A minimum storage regenerating (MSR) subspace family of $\mathbb{F}_q^{2m}$ is a set $\mathcal{S}$ of $m$-spaces in $\mathbb{F}_q^{2m}$ such that for any $m$-space $S$ in $\mathcal{S}$ there exists an element in $\mathrm{PGL}(2m, q)$ which maps $S$ to itself and fixes $\mathcal{S} \setminus \{ S \}$ pointwise. We show that an MSR subspace family of $2$-spaces in $\mathbb{F}_q^4$ has at most size $6$ with equality if and only if it is a particular subset of a Segre variety. This implies that an $(n, n-2, 4)$-MSR code has $n \leq 9$.

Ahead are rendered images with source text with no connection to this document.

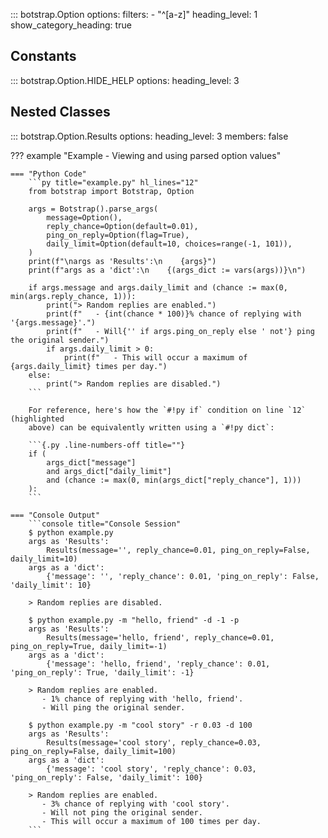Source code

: <!-- prettier-ignore -->
::: botstrap.Option
    options:
      filters:
        - "^[a-z]"
      heading_level: 1
      show_category_heading: true

## Constants

<!-- prettier-ignore -->
::: botstrap.Option.HIDE_HELP
    options:
      heading_level: 3

## Nested Classes

<!-- prettier-ignore -->
::: botstrap.Option.Results
    options:
      heading_level: 3
      members: false

??? example "Example - Viewing and using parsed option values"

    === "Python Code"
        ```py title="example.py" hl_lines="12"
        from botstrap import Botstrap, Option

        args = Botstrap().parse_args(
            message=Option(),
            reply_chance=Option(default=0.01),
            ping_on_reply=Option(flag=True),
            daily_limit=Option(default=10, choices=range(-1, 101)),
        )
        print(f"\nargs as 'Results':\n    {args}")
        print(f"args as a 'dict':\n    {(args_dict := vars(args))}\n")

        if args.message and args.daily_limit and (chance := max(0, min(args.reply_chance, 1))):
            print("> Random replies are enabled.")
            print(f"   - {int(chance * 100)}% chance of replying with '{args.message}'.")
            print(f"   - Will{'' if args.ping_on_reply else ' not'} ping the original sender.")
            if args.daily_limit > 0:
                print(f"   - This will occur a maximum of {args.daily_limit} times per day.")
        else:
            print("> Random replies are disabled.")
        ```

        For reference, here's how the `#!py if` condition on line `12` (highlighted
        above) can be equivalently written using a `#!py dict`:

        ```{.py .line-numbers-off title=""}
        if (
            args_dict["message"]
            and args_dict["daily_limit"]
            and (chance := max(0, min(args_dict["reply_chance"], 1)))
        ):
        ```

    === "Console Output"
        ```console title="Console Session"
        $ python example.py
        args as 'Results':
            Results(message='', reply_chance=0.01, ping_on_reply=False, daily_limit=10)
        args as a 'dict':
            {'message': '', 'reply_chance': 0.01, 'ping_on_reply': False, 'daily_limit': 10}

        > Random replies are disabled.

        $ python example.py -m "hello, friend" -d -1 -p
        args as 'Results':
            Results(message='hello, friend', reply_chance=0.01, ping_on_reply=True, daily_limit=-1)
        args as a 'dict':
            {'message': 'hello, friend', 'reply_chance': 0.01, 'ping_on_reply': True, 'daily_limit': -1}

        > Random replies are enabled.
           - 1% chance of replying with 'hello, friend'.
           - Will ping the original sender.

        $ python example.py -m "cool story" -r 0.03 -d 100
        args as 'Results':
            Results(message='cool story', reply_chance=0.03, ping_on_reply=False, daily_limit=100)
        args as a 'dict':
            {'message': 'cool story', 'reply_chance': 0.03, 'ping_on_reply': False, 'daily_limit': 100}

        > Random replies are enabled.
           - 3% chance of replying with 'cool story'.
           - Will not ping the original sender.
           - This will occur a maximum of 100 times per day.
        ```

<link rel="stylesheet" href="../../stylesheets/option.css" />
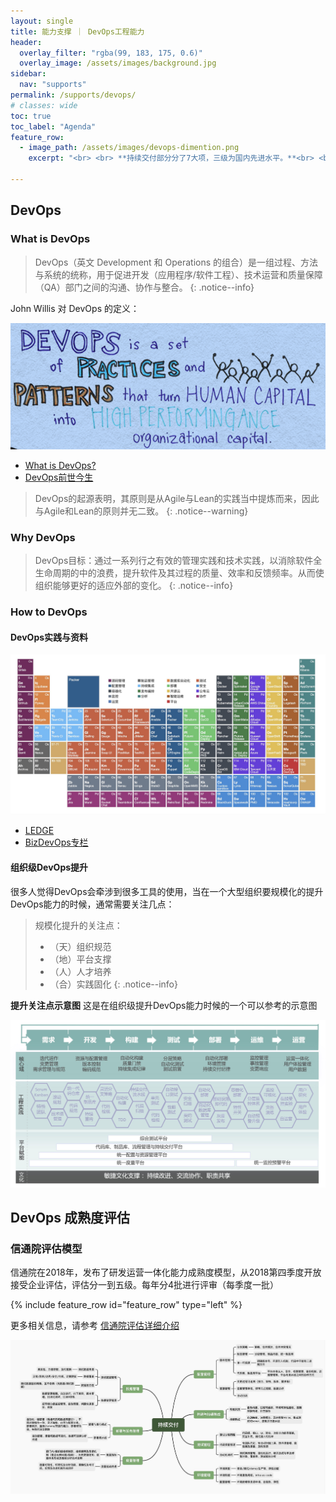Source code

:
 ```yaml
---
layout: single
title: 能力支撑 ｜ DevOps工程能力
header:
  overlay_filter: "rgba(99, 183, 175, 0.6)"
  overlay_image: /assets/images/background.jpg
sidebar:
  nav: "supports"
permalink: /supports/devops/
# classes: wide
toc: true
toc_label: "Agenda"
feature_row:
  - image_path: /assets/images/devops-dimention.png
    excerpt: "<br> <br> **持续交付部分分了7大项，三级为国内先进水平。**<br> <br> 目前，国内已参评并通过3级的企业包括腾讯（四级）、去哪儿等互联网企业，也包括招行、中行、中信等国内银行代表，还有广东移动、江苏电信等通信领域的企业。 <br> <br> 持续交付内还细分了49小项，要求企业在组织内全面推行DevOps实践，并贯穿软件全生命周期，获得整体效益提升。"

---
```


## DevOps

### What is DevOps

> DevOps（英文 Development 和 Operations 的组合）是一组过程、方法与系统的统称，用于促进开发（应用程序/软件工程）、技术运营和质量保障（QA）部门之间的沟通、协作与整合。
{: .notice--info}

John Willis 对 DevOps 的定义：

![](/assets/images/devops-definition.png)

* [What is DevOps?](https://theagileadmin.com/what-is-devops/)
* [DevOps前世今生](https://www.jianshu.com/p/f40209023006)

> DevOps的起源表明，其原则是从Agile与Lean的实践当中提炼而来，因此与Agile和Lean的原则并无二致。
{: .notice--warning}

### Why DevOps
> DevOps目标：通过一系列行之有效的管理实践和技术实践，以消除软件全生命周期的中的浪费，提升软件及其过程的质量、效率和反馈频率。从而使组织能够更好的适应外部的变化。
{: .notice--info}


### How to DevOps

#### DevOps实践与资料

![](/assets/images/devops-tools.jpg)

- [LEDGE](https://devops.phodal.com/)
- [BizDevOps专栏](https://zhuanlan.zhihu.com/bizdevops)

#### 组织级DevOps提升

很多人觉得DevOps会牵涉到很多工具的使用，当在一个大型组织要规模化的提升DevOps能力的时候，通常需要关注几点：

> 规模化提升的关注点： 
> * （天）组织规范 
> * （地）平台支撑  
> * （人）人才培养
> * （合）实践固化
{: .notice--info}

**提升关注点示意图**
这是在组织级提升DevOps能力时候的一个可以参考的示意图

![](/assets/images/devops.jpg)



## DevOps 成熟度评估

### 信通院评估模型

信通院在2018年，发布了研发运营一体化能力成熟度模型，从2018第四季度开放接受企业评估，评估分一到五级。每年分4批进行评审（每季度一批）

{% include feature_row id="feature_row" type="left" %}

更多相关信息，请参考 [信通院评估详细介绍](http://www.atomicgain.com/devops-maturity-assessment/)

![](/assets/images/devopsmm.jpg)











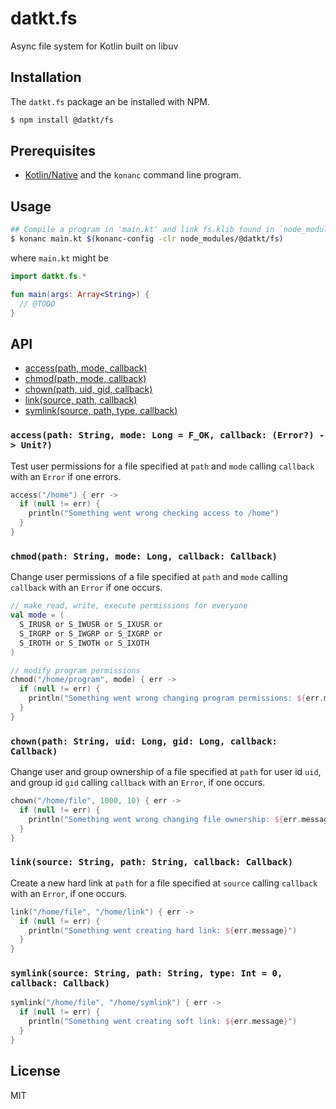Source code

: datkt.fs
=======

Async file system for Kotlin built on libuv

## Installation

The `datkt.fs` package an be installed with NPM.

```sh
$ npm install @datkt/fs
```

## Prerequisites

* [Kotlin/Native](https://github.com/JetBrains/kotlin-native) and the
  `konanc` command line program.

## Usage

```sh
## Compile a program in 'main.kt' and link fs.klib found in `node_modules/`
$ konanc main.kt $(konanc-config -clr node_modules/@datkt/fs)
```

where `main.kt` might be

```kotlin
import datkt.fs.*

fun main(args: Array<String>) {
  // @TODO
}
```

## API

* [access(path, mode, callback)](#access)
* [chmod(path, mode, callback)](#chmod)
* [chown(path, uid, gid, callback)](#chown)
* [link(source, path, callback)](#link)
* [symlink(source, path, type, callback)](#symlink)

### `access(path: String, mode: Long = F_OK, callback: (Error?) -> Unit?)`
<a name="access" />

Test user permissions for a file specified at `path` and `mode` calling
`callback` with an `Error` if one errors.

```kotlin
access("/home") { err ->
  if (null != err) {
    println("Something went wrong checking access to /home")
  }
}
```

### `chmod(path: String, mode: Long, callback: Callback)`
<a name="chmod" />

Change user permissions of a file specified at `path` and `mode` calling
`callback` with an `Error` if one occurs.

```kotlin
// make read, write, execute permissions for everyone
val mode = (
  S_IRUSR or S_IWUSR or S_IXUSR or
  S_IRGRP or S_IWGRP or S_IXGRP or
  S_IROTH or S_IWOTH or S_IXOTH
)

// modify program permissions
chmod("/home/program", mode) { err ->
  if (null != err) {
    println("Something went wrong changing program permissions: ${err.message}")
  }
}
```

### `chown(path: String, uid: Long, gid: Long, callback: Callback)`
<a name="chown" />

Change user and group ownership of a file specified at `path` for user
id `uid`, and group id `gid` calling `callback` with an `Error`, if one
occurs.

```kotlin
chown("/home/file", 1000, 10) { err ->
  if (null != err) {
    println("Something went wrong changing file ownership: ${err.message}")
  }
}
```

### `link(source: String, path: String, callback: Callback)`
<a name="link" />

Create a new hard link at `path` for a file specified at `source`
calling `callback` with an `Error`, if one occurs.

```kotlin
link("/home/file", "/home/link") { err ->
  if (null != err) {
    println("Something went creating hard link: ${err.message}")
  }
}
```

### `symlink(source: String, path: String, type: Int = 0, callback: Callback)`
<a name="symlink" />

```kotlin
symlink("/home/file", "/home/symlink") { err ->
  if (null != err) {
    println("Something went creating soft link: ${err.message}")
  }
}
```

## License

MIT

翻译：一个最小存储再生（MSR）子空间族是$\mathbb{F}_q^{2m}$中的一组$m$维子空间$\mathcal{S}$，使得对于$\mathcal{S}$中的任意$m$维子空间$S$，存在$\mathrm{PGL}(2m, q)$中的一个元素将$S\)映射到自身，并逐点固定$\mathcal{S} \setminus \{ S \}$。我们证明，$\mathbb{F}_q^4$中$2$维子空间的MSR子空间族至多包含$6$个元素，且达到该上界当且仅当该族是Segre簇的一个特定子集。这意味着$(n, n-2, 4)$-MSR码满足$n \leq 9$。